Le poulet. Des pilons ou des cuisses avec dos, un bon kilo. La viande sur os tient la cuisson longue là où un filet sèche en trente minutes. Demande à ton boucher cacher des morceaux qui tiennent une heure de mijotage.
Les légumes. Carottes, navets, courgettes, tomates fraîches. Carottes et navets en tronçons épais: ils cuisent longtemps. Les courgettes, en quatre dans la longueur, n’arrivent qu’en fin de cuisson. Les pois chiches secs trempent depuis la veille; sinon, une boîte égouttée fait l’affaire.
La semoule. Un kilo de semoule de blé dur, grain moyen. Pas de semoule fine à gâteau, pas de version express au micro-ondes. Elle ne se cuit pas dans l’eau du bouillon: elle cuit à la vapeur, au-dessus, en deux passages.
Les merguez. Grillées à part, posées sur le dessus au service. Pas dans le bouillon: elles rendraient trop de gras.
Les épices. Ras el hanout, cumin moulu, gingembre, curcuma, cannelle si tu aimes la note sucrée.
La vraie question n’est pas le grammage des carottes, c’est l’ordre dans lequel tu les ajoutes.
Le bouillon pas à pas: l’ordre qui change tout

D’abord, les pilons. Dans une grande cocotte, un filet d’huile d’olive bien chaude. Tu poses les morceaux de poulet côté peau, tu ne les bouges pas pendant trois minutes. Puis tu les tournes, encore deux minutes. Ils doivent être dorés, pas brûlés. Tu les retires et tu réserves.

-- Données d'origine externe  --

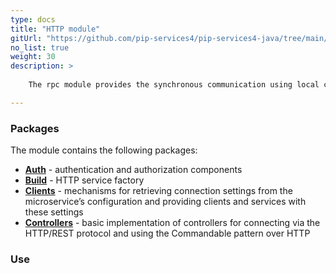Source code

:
 ```yaml
---
type: docs
title: "HTTP module"
gitUrl: "https://github.com/pip-services4/pip-services4-java/tree/main/pip-services4-http-java"
no_list: true
weight: 30
description: > 
 
    The rpc module provides the synchronous communication using local calls or the HTTP(S) protocol. It contains both server and client side implementations.

---
```



### Packages

The module contains the following packages:

- [**Auth**](auth) - authentication and authorization components
- [**Build**](build) - HTTP service factory
- [**Clients**](clients) - mechanisms for retrieving connection settings from the microservice’s configuration and providing clients and services with these settings
- [**Controllers**](controllers) - basic implementation of controllers for connecting via the HTTP/REST protocol and using the Commandable pattern over HTTP



### Use

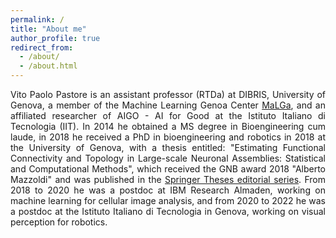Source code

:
 ```yaml
---
permalink: /
title: "About me"
author_profile: true
redirect_from: 
  - /about/
  - /about.html
---
```

<div style="text-align: justify;">
Vito Paolo Pastore is an assistant professor (RTDa) at DIBRIS, University of Genova, a member of the Machine Learning Genoa Center <a href="https://malga.unige.it/">MaLGa</a>, and an affiliated researcher of AIGO - AI for Good at the Istituto Italiano di Tecnologia (IIT). In 2014 he obtained a MS degree in Bioengineering cum laude, in 2018 he received a PhD in bioengineering and robotics in 2018 at the University of Genova, with a thesis entitled: "Estimating Functional Connectivity and Topology in Large-scale Neuronal Assemblies: Statistical and Computational Methods", which received the GNB award 2018 "Alberto Mazzoldi" and was published in the <a href="https://link.springer.com/book/10.1007/978-3-030-59042-0"> Springer Theses editorial series</a>. From 2018 to 2020 he was a postdoc at IBM Research Almaden, working on machine learning for cellular image analysis, and from 2020 to 2022 he was a postdoc at the Istituto Italiano di Tecnologia in Genova, working on visual perception for robotics.
</div>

Les oignons arrivent dans la même cocotte, sans ajouter d’huile. Ils vont absorber ce qui reste de gras et de sucs. Mélange jusqu’à ce qu’ils deviennent translucides et souples. Ajoute les épices moulues, une cuillère à café bombée de chaque. Remue trente secondes, le temps que le parfum monte.
Remets le poulet dans la cocotte. Ajoute une cuillère à soupe de concentré de tomate, une demi-cuillère d’harissa, un litre d’eau, les cubes de bouillon, du sel. Couvre et laisse frémir trente minutes à feu doux.

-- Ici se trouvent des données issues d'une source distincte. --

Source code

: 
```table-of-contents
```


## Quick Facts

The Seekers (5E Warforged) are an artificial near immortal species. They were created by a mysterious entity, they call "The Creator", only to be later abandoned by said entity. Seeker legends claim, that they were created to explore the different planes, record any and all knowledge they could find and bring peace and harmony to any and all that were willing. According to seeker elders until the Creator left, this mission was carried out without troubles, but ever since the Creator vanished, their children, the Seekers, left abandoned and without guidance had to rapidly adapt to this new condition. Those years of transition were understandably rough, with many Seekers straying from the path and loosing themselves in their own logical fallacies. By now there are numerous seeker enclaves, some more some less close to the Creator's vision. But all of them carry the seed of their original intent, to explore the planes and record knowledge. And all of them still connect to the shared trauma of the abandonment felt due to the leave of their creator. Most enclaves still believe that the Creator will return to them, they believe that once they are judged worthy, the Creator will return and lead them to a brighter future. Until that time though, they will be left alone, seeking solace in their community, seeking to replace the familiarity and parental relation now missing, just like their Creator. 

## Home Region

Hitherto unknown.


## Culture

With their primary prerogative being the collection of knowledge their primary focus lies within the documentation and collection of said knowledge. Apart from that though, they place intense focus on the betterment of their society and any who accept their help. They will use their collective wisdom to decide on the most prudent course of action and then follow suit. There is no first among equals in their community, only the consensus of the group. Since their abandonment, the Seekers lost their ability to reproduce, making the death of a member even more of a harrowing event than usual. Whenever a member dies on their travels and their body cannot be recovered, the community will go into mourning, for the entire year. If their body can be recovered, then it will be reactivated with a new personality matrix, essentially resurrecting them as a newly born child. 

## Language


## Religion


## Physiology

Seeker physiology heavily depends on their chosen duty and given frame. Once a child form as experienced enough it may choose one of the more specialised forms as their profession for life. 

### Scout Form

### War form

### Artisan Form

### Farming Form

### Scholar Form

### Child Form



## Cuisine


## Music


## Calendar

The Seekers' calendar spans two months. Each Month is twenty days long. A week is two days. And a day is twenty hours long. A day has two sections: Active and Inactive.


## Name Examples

Les légumes en trois temps
Trente minutes plus tard, le bouillon a réduit légèrement et la viande commence à se détacher. Goûte, rectifie le sel. C’est le moment d’ajouter les carottes et les navets, les légumes qui tiennent la cuisson. Pas les courgettes, pas encore.
Laisse mijoter encore vingt minutes à découvert. Les carottes doivent être tendres mais pas défaites.
Ajoute les courgettes et les pois chiches égouttés. Dix minutes de cuisson supplémentaires suffisent. Les courgettes vont cuire sans s’écraser, elles garderont leur tenue.
Pendant ce temps, les merguez grillent à la poêle, à feu vif, juste ce qu’il faut pour les marquer sans les dessécher.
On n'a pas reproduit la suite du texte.